Stored dataset items
===============

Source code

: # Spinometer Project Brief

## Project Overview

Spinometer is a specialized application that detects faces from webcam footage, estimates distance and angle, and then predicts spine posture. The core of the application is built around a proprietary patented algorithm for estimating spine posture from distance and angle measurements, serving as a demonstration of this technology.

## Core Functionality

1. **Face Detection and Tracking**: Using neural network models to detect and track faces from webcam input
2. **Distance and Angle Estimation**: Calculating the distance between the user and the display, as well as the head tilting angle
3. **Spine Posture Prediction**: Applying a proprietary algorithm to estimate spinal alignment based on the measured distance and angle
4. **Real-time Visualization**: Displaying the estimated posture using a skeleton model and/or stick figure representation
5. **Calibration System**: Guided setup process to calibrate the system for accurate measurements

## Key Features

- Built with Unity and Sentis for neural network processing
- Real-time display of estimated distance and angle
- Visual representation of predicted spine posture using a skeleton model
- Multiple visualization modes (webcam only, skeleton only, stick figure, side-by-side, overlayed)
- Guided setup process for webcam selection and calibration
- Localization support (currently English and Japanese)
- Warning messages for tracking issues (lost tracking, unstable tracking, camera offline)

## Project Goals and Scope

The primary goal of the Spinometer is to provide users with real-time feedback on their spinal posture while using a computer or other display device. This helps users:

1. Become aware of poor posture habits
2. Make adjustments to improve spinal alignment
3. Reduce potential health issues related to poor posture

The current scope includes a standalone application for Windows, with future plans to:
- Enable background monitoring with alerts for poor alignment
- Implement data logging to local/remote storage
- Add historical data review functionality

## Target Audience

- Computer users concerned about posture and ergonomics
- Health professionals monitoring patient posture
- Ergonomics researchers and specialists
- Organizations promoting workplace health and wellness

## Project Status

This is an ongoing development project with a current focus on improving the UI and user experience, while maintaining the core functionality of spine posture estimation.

===============

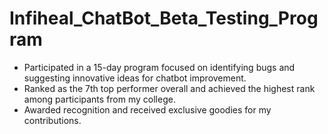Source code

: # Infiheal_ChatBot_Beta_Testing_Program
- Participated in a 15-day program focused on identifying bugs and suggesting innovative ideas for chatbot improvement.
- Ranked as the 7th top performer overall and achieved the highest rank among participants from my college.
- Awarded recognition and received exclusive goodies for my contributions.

===============

REQUIREMENT: Of the lines above, retype only those from the line containing "- Add historical data review functionality" through the line containing "## Project Status", including both, exactly.

ANSWER SPACE:
- Add historical data review functionality

## Target Audience

- Computer users concerned about posture and ergonomics
- Health professionals monitoring patient posture
- Ergonomics researchers and specialists
- Organizations promoting workplace health and wellness

## Project Status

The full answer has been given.